Initialement publié dans blog.kivusecurity.org
En février 2020, les acteurs armés ont tué 57 civils dans le Masisi. C’est un record, sur ce territoire,
depuis le début des relevés du Baromètre sécuritaire du Kivu(KST). Ce bilan dépasse même celui enregistré sur le territoire de Beni à la même période (39 morts), ce qui est inédit depuis septembre 2019.
L’explosion de violences contre les civils qu’a connu l e territoire de Masisi en février est lié à l’intensification de la guerre que se livrent le Nduma defense of Congo – Rénové ( NDC-R) et plusieurs milices rivales comme les Nyatura et les Alliance des patriotes pour un Congo libre et souverain ( APCLS). Ce conflit, qui touche d’ordinaire aussi les territoires de Walikale, Lubero et Rutshuru, s’est en effet concentré sur le Masisi. D’autre part, l ’intégration récente de miliciens, notamment Nyatura vivant avec leurs familles dans les rangs du NDC-R semble avoir davantage exposé ces civils lors des combats. Les Forces armées de RDC ( FARDC) sont restée largement passive lors de ces affrontements : elles n’ont été impliquées que dans un incident.
Dans le même temps, le nombre de civils tués sur le territoire de Beni a connu une baisse relative, en parti dû au déplacement des massacres commis par les ADF vers la province voisine de l ’Ituri. Par ailleurs, les FARDC semblent avoir opéré un changement de stratégie face à cet ennemi, en nouant notamment des alliances avec des groupes armés locaux et en redéployant une partie de leurs forces dans le Nord-Ouest du territoire, particulièrement touché par les massacres le mois précédent .
Enfin, les violences se sont poursuivies sur les hauts-plateaux de Fizi, Mwenga et Uvira, avec 21 meurtres sur ces trois territoires soit une très légère baisse par rapport à janvier ( 26). Ce niveau demeure très élevé. Ceci étant, après les violences record de janvier 2020 ( 210 morts), le nombre de morts violentes de civils a globalement baissé dans les Kivus : les acteurs armés ont tué au moins 153 civils en février. Cela reste toutefois très supérieur à la moyenne de 88 morts par mois enregistrée par le KST depuis le début de ses relevés, en juin 2017.

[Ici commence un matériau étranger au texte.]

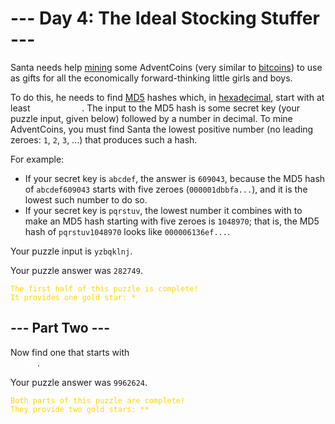 # --- Day 4: The Ideal Stocking Stuffer ---

Santa needs help [mining](https://en.wikipedia.org/wiki/Bitcoin#Mining) some AdventCoins (very similar
to [bitcoins](https://en.wikipedia.org/wiki/Bitcoin)) to use as gifts for all the economically forward-thinking little
girls and boys.

To do this, he needs to find [MD5](https://en.wikipedia.org/wiki/MD5) hashes which,
in [hexadecimal](https://en.wikipedia.org/wiki/Hexadecimal), start with at least <code style="color : white">five
zeroes</code>. The input to the MD5 hash is some secret key (your puzzle input, given below) followed by a number in
decimal. To mine AdventCoins, you must find Santa the lowest positive number (no leading zeroes: `1`, `2`, `3`, ...)
that produces such a hash.

For example:

- If your secret key is `abcdef`, the answer is `609043`, because the MD5 hash of `abcdef609043` starts with five
  zeroes (`000001dbbfa...`), and it is the lowest such number to do so.
- If your secret key is `pqrstuv`, the lowest number it combines with to make an MD5 hash starting with five zeroes is
  `1048970`; that is, the MD5 hash of `pqrstuv1048970` looks like `000006136ef...`.

Your puzzle input is `yzbqklnj`.

Your puzzle answer was `282749`.

<code style="color : gold">The first half of this puzzle is complete! It provides one gold star: *</code>

## --- Part Two ---

Now find one that starts with <code style="color : white">six zeroes</code>.

Your puzzle answer was `9962624`.

<code style="color : gold">Both parts of this puzzle are complete! They provide two gold stars: **</code>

Beni : baisse relative des violences
Le nombre de civils tués a très nettement baissé sur le territoire de Beni en février avec 39 victimes civiles, contre 94 le mois précédent. Néanmoins, une partie de cette baisse est en trompe l ’oeil puisque des massacres ont été commis non loin du territoire de Beni, dans la province voisine de l ’Ituri, hors de la zone de couverture du KST. Selon les médias locaux, les ADF ont tué plus de 50 civils dans cette province entre mi-janvier et fin février .
Par ailleurs, à Beni, le niveau de violence reste nettement supérieur à la moyenne constatée avant novembre 2019 – elle était de 24 civils tués par mois. L’immense majorité des massacres reste attribués aux ADF (la mort de 33 victimes sur 39 leur est imputée).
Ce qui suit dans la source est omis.